Screen Shot 2015-05-09 at 7.45.04 PMEn su excelente obra La renta y el reclamo (Alfa, 2013) subraya Diego Urbaneja algo que con libertad interpretaré. Los gobiernos se legitiman. Los de 1958-99 afirmaron la suya articulando democráticamente mayoría y consenso, en tanto que a Chávez le bastó la mayoría a secas.

“Con la burguesía no se negocia”, bufó.

Punto Fijo fue un escudo consensual durante tres décadas. El último mohicano de “la constitucionalidad”, fue Eduardo Fernández. En aquel clima de exacerbaciones, malogró su victoria electoral, que parecía escrita en el Libro del Destino.

Eduardo perdió venciendo y venció perdiendo.

Maduro perdió la mayoría y cuando extrema la violencia para reimponerla, la piel se le adhiere al hueso. Es el horizonte iluminado del cambio democrático, que requiere corazón ardiente gobernado por cabeza muy fría.

-Cuando uno está en un agujero ­deja caer en sus Memorias, el expresidente Clinton­ lo primero que debe hacer es dejar de cavar.

El problema es que en lugar de dialogar para escalar el agujero, Maduro ha seguido cavando. Se hunde por propia voluntad. ¿Habrá percibido el esfuerzo raulista de convertir al histórico enemigo en un amigo? La apertura de la isla podría arrastrar hacia la agenda los cruciales temas de la democracia y los derechos humanos. Sorprende que mientras Raúl elogia la honradez de Obama, Maduro siga atado a la noria de la invasión, el magnicidio y demás zarandajas, ceguera que lo empuja a pelear alocadamente con todo el mundo, incluso el proletariado del manual marxista.

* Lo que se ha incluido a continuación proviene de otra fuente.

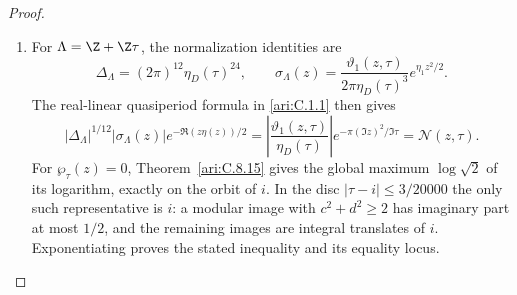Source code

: \begin{proof}
\begin{enumerate}[label=\arabic*.,leftmargin=*]
\item For $\Lambda=\Z+\Z\tau$, the normalization identities are
\[
 \Delta_\Lambda=(2\pi)^{12}\eta_D(\tau)^{24},\qquad
 \sigma_\Lambda(z)=
 \frac{\vartheta_1(z,\tau)}{2\pi\eta_D(\tau)^3}
                 e^{\eta_1z^2/2}.
\]
The real-linear quasiperiod formula in \ref{ari:C.1.1} then gives
\[
 |\Delta_\Lambda|^{1/12}|\sigma_\Lambda(z)|
 e^{-\Re(z\eta(z))/2}
 =\left|\frac{\vartheta_1(z,\tau)}{\eta_D(\tau)}\right|
            e^{-\pi(\Im z)^2/\Im\tau}
 =\mathcal N(z,\tau).
\]
For $\wp_\tau(z)=0$, Theorem~\ref{ari:C.8.15} gives the
global maximum $\log\sqrt2$ of its logarithm, exactly on the
orbit of $i$. In the disc $|\tau-i|\le3/20000$ the only such
representative is $i$: a modular image with $c^2+d^2\ge2$
has imaginary part at most $1/2$, and the remaining images
are integral translates of $i$. Exponentiating proves the
stated inequality and its equality locus.
\end{enumerate}
\end{proof}




\clearpage\appendix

El 1 de mayo había prometido “radicalizar” la revolución y se quedó en el 30% más irritante que se recuerde en los anales de las promesas desarboladas.

¿Hombre, seguirás cavando? Heraldos de la muerte acompañan al proyecto chavo-madurista. ¿Sería posible que la amarga realidad imponga el diálogo? De negociaciones adversarias mucho se aprende. Recordaré una: En absoluto secreto llega Nixon a la China de Mao. Va solo, sin escoltas. El presidente norteamericano es víctima de la prensa liberal de EEUU. ¡Si su insólita aventura saliera mal los malditos lo arruinarían! Amante del Far West, del héroe solitario, el vaquero de lo desconocido. Wayne, Ladd, Fonda. El público los idolatra.

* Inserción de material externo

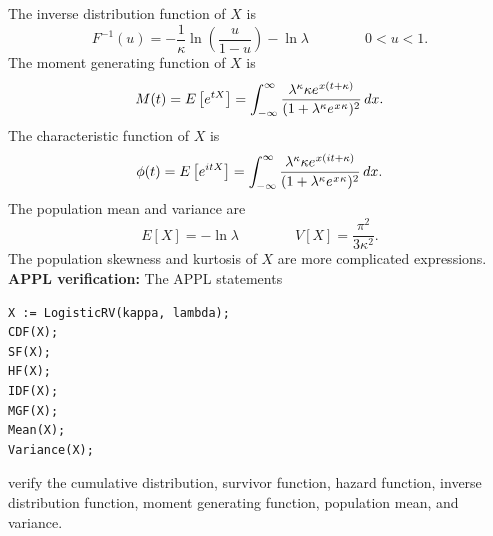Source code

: \documentclass[12pt,fullpage]{article}
\begin{document}
The inverse distribution function of $X$ is
$$
F ^ {-1}(u) = - \frac{1}{\kappa} \ln \left(\frac{u}{1-u} \right) - \ln \lambda \qquad \qquad 0 < u < 1.
$$
The moment generating function of $X$ is
$$
M(t) = E\left[ e ^ {tX} \right] =
\displaystyle \int_{-\infty} ^\infty \frac{\lambda^\kappa \kappa e^{\kern 0.04 em x(t+\kappa)}}{(1+ \lambda^\kappa e^{\kern 0.04 em x\kern 0.04 em \kappa})^2} \, dx.
$$
The characteristic function of $X$ is
$$
\phi(t) = E\left[ e ^ {itX} \right] =
\displaystyle \int_{-\infty} ^\infty \frac{\lambda^\kappa \kappa e^{\kern 0.04 emx(it+\kappa)}}{(1+ \lambda^\kappa e^{\kern 0.04 em x \kern 0.04 em \kappa})^2} \, dx.
$$
The population mean and variance are
$$
E[X] = -\ln \lambda \qquad \qquad 
V[X] = \frac{\pi^2}{3 \kappa^2}. 
$$
The population skewness and kurtosis of $X$ are more complicated expressions. \\

\noindent
{\bf APPL verification:}
The APPL statements
\begin{verbatim}
X := LogisticRV(kappa, lambda);
CDF(X);
SF(X);
HF(X);
IDF(X);
MGF(X);
Mean(X);
Variance(X);
\end{verbatim}
verify the cumulative distribution, survivor function, hazard function,  inverse distribution function, moment generating function, population mean, and variance.
\end{document}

Lo trasladan a una residencia clandestina.

¡En manos de su enemigo! Entre amabilidades, el diálogo avanza. De repente:

  • Discúlpeme, presidente, debo atender un compromiso. Al regresar coronaremos esta histórica reunión.

No es lo usual pero el impacto planetario del acuerdo compensará todo. Mientras tanto escucha a Chou en televisión.

  • ¡El imperialismo yanqui es el peor enemigo de la Humanidad! Se desploma.

Entra Chou con amplia sonrisa.

  • ¡Adelante, a cambiar la Historia! ¡Usted tendrá el mérito de haber dado el paso principal!
  • Pero… le acabo de oír un discurso incendiario.

  • Ah, ­vuelve Chou,­ crea en lo que hago, no en lo que digo.

Tortuoso pero cierto.

Lo que hizo, lo sabemos. Lo que dijo, lo olvidamos.

Chávez lo plagió pero a Chou se le creyó porque los hechos hablaron por él.

El cambio, Maduro, podría comenzar por ahí.